## Extracted entries

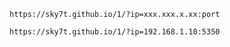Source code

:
 ```
https://sky7t.github.io/1/?ip=xxx.xxx.x.xx:port
```


```
https://sky7t.github.io/1/?ip=192.168.1.10:5350
```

## Your task
Copy every line above exactly; images stay out.

## Answer
Source code

:
 ```
https://sky7t.github.io/1/?ip=xxx.xxx.x.xx:port
```


```
https://sky7t.github.io/1/?ip=192.168.1.10:5350
```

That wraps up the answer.